▶
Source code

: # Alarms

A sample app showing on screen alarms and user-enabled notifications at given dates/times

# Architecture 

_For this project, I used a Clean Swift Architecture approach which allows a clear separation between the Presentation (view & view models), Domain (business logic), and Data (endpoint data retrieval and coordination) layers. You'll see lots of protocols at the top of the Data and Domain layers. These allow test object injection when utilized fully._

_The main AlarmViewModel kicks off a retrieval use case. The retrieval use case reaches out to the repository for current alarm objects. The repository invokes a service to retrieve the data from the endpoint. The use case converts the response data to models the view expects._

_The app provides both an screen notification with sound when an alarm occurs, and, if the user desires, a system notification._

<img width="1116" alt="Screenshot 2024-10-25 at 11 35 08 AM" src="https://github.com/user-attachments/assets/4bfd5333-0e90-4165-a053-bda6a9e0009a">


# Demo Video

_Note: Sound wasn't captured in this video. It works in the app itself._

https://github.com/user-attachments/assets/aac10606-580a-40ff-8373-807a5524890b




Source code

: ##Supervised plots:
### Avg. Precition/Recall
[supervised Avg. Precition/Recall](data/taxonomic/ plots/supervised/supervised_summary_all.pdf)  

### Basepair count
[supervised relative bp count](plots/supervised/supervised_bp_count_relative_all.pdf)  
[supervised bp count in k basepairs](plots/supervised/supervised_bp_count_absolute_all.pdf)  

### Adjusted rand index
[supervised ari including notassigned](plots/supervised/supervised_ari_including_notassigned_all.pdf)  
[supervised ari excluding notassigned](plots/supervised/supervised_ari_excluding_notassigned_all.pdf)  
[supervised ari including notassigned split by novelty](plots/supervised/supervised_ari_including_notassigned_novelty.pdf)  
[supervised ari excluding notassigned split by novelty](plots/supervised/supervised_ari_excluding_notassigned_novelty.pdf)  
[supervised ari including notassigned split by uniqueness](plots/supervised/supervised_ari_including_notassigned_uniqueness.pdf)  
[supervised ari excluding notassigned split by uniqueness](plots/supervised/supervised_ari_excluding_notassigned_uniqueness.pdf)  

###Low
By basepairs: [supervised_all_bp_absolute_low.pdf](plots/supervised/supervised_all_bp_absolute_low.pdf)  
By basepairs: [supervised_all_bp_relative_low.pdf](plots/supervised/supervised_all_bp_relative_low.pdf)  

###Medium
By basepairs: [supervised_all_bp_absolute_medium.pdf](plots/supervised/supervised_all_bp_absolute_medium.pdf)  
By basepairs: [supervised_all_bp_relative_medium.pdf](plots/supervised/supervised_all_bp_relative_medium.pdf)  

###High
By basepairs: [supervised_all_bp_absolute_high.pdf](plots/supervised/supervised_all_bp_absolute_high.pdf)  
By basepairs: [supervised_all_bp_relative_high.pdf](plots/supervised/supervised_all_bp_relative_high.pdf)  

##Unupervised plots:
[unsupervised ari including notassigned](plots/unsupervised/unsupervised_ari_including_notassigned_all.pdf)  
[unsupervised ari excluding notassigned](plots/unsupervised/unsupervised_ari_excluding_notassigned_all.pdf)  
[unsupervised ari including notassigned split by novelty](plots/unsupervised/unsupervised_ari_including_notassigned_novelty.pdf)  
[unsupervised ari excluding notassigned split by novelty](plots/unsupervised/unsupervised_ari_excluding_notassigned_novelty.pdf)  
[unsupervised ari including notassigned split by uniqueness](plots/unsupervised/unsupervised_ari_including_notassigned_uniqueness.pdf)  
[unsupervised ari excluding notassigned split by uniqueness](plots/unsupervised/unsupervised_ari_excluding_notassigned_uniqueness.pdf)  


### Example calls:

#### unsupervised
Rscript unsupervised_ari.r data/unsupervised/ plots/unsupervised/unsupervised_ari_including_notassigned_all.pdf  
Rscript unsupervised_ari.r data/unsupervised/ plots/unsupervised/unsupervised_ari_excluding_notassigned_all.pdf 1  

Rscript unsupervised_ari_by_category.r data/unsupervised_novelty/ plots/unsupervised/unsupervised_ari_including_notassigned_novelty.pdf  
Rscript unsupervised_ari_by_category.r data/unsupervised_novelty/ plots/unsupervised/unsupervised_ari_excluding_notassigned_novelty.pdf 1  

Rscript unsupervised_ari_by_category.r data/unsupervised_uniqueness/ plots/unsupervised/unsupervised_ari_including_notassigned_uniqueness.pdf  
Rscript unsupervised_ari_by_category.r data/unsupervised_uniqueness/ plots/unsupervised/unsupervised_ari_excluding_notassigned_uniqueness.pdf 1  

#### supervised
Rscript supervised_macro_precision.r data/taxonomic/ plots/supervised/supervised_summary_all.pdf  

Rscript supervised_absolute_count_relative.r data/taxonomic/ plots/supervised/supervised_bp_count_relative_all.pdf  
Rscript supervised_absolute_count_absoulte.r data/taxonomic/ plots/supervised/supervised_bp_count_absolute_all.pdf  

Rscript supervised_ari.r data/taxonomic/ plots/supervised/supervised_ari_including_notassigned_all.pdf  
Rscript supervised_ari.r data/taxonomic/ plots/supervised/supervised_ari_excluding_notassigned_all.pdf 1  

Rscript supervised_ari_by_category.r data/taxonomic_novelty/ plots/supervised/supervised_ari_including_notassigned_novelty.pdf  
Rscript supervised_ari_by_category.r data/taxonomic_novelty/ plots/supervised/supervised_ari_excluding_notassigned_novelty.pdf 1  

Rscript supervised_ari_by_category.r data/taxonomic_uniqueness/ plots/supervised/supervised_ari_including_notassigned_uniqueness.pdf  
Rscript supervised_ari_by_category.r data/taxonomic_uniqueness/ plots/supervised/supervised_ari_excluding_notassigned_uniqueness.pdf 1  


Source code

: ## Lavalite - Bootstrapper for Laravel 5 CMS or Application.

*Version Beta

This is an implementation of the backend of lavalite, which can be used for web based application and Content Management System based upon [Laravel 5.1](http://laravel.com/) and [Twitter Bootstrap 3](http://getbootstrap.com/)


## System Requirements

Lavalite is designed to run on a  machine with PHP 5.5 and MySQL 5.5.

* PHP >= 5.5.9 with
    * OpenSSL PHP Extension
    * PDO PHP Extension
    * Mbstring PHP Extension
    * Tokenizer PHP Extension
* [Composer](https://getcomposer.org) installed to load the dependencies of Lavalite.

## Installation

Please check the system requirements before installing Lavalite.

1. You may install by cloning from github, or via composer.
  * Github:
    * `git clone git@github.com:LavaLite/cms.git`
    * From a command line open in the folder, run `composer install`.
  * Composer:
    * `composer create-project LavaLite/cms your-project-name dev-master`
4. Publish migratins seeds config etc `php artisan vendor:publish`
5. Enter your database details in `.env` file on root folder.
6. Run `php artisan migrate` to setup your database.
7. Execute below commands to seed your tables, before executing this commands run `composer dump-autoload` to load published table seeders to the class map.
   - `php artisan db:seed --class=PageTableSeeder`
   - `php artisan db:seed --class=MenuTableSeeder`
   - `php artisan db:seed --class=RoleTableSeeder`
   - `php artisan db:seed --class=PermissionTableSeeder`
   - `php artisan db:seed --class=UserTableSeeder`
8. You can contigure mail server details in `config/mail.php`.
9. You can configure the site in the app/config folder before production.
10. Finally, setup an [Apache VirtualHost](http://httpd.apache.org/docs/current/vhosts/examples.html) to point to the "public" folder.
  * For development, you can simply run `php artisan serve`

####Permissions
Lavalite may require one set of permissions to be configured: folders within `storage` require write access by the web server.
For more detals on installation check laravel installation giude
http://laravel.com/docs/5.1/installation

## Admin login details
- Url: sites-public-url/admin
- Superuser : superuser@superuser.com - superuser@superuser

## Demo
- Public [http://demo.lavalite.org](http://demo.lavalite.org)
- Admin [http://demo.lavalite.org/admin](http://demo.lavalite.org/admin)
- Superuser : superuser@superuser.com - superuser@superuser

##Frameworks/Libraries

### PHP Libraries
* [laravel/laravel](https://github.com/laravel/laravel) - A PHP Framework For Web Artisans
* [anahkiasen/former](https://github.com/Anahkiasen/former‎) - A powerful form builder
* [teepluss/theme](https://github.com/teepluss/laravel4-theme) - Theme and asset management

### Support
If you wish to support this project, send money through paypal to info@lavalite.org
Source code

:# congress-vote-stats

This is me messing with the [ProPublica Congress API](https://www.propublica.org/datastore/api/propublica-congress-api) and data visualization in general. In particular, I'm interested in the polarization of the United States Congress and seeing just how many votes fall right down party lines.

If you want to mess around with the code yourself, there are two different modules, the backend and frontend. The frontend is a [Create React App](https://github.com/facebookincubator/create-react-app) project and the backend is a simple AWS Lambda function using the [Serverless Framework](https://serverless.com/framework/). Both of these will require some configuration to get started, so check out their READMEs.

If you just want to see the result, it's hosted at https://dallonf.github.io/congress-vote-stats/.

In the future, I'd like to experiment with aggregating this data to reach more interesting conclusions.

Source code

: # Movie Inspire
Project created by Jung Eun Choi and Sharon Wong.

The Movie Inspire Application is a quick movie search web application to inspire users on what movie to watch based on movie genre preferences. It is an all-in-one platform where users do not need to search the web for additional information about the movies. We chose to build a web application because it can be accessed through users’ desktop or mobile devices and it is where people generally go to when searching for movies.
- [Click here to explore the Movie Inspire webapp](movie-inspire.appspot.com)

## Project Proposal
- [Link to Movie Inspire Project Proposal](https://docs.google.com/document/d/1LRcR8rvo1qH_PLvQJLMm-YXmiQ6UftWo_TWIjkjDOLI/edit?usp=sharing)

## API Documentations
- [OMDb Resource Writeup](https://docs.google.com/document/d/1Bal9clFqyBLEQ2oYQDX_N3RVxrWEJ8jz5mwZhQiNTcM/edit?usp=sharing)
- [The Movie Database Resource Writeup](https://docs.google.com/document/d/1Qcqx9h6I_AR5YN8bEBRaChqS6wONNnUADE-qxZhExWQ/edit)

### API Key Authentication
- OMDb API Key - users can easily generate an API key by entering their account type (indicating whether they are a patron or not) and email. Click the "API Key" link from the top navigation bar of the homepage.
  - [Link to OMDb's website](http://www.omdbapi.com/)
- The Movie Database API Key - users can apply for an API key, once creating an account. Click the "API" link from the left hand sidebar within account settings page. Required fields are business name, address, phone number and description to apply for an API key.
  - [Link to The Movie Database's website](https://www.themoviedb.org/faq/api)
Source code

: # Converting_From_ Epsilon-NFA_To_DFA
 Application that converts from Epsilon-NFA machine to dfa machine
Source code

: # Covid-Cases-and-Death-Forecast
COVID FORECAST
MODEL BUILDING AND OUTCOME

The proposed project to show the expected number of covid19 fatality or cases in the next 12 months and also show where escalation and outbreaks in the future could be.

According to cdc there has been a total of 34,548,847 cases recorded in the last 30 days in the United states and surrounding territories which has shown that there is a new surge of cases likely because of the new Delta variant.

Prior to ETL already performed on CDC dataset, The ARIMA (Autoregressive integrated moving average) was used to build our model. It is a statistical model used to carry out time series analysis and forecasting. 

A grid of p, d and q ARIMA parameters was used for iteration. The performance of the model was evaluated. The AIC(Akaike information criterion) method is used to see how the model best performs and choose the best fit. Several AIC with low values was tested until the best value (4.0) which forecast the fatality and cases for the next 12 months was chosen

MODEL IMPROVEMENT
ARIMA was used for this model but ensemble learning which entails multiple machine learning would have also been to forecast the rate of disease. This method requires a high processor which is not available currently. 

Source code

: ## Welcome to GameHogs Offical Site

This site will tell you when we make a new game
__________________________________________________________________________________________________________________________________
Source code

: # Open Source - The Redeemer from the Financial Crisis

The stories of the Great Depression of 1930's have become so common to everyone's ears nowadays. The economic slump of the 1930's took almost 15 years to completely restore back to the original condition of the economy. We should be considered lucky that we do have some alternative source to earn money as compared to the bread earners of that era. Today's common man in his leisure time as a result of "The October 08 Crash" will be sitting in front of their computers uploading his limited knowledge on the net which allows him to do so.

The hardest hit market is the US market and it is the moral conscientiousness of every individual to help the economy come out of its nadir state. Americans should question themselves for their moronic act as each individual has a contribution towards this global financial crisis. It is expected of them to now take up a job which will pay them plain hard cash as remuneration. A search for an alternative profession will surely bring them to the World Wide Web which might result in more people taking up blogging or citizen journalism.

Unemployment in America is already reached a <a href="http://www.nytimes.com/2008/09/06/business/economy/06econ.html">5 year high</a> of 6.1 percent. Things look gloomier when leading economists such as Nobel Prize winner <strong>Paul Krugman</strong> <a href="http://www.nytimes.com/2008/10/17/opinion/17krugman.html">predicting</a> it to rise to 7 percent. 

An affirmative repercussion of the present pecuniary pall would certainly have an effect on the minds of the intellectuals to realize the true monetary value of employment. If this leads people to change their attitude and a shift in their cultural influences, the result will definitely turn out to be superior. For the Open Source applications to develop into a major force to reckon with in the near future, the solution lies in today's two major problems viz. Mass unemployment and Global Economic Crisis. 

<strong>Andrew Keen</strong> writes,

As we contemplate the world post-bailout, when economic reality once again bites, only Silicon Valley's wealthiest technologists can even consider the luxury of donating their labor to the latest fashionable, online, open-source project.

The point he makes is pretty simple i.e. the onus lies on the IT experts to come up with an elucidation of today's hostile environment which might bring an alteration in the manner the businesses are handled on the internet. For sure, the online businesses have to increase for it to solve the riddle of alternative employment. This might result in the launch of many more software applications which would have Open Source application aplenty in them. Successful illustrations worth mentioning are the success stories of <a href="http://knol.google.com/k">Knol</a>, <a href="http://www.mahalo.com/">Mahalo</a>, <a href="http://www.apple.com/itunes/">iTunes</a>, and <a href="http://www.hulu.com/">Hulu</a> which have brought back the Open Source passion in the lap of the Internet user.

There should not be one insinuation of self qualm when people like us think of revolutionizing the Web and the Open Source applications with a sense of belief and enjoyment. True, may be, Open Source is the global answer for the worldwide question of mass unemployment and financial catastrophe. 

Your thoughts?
◀
Task:
Take from the listing above each line in which the string "months" is found.

Task result:
The proposed project to show the expected number of covid19 fatality or cases in the next 12 months and also show where escalation and outbreaks in the future could be.
A grid of p, d and q ARIMA parameters was used for iteration. The performance of the model was evaluated. The AIC(Akaike information criterion) method is used to see how the model best performs and choose the best fit. Several AIC with low values was tested until the best value (4.0) which forecast the fatality and cases for the next 12 months was chosen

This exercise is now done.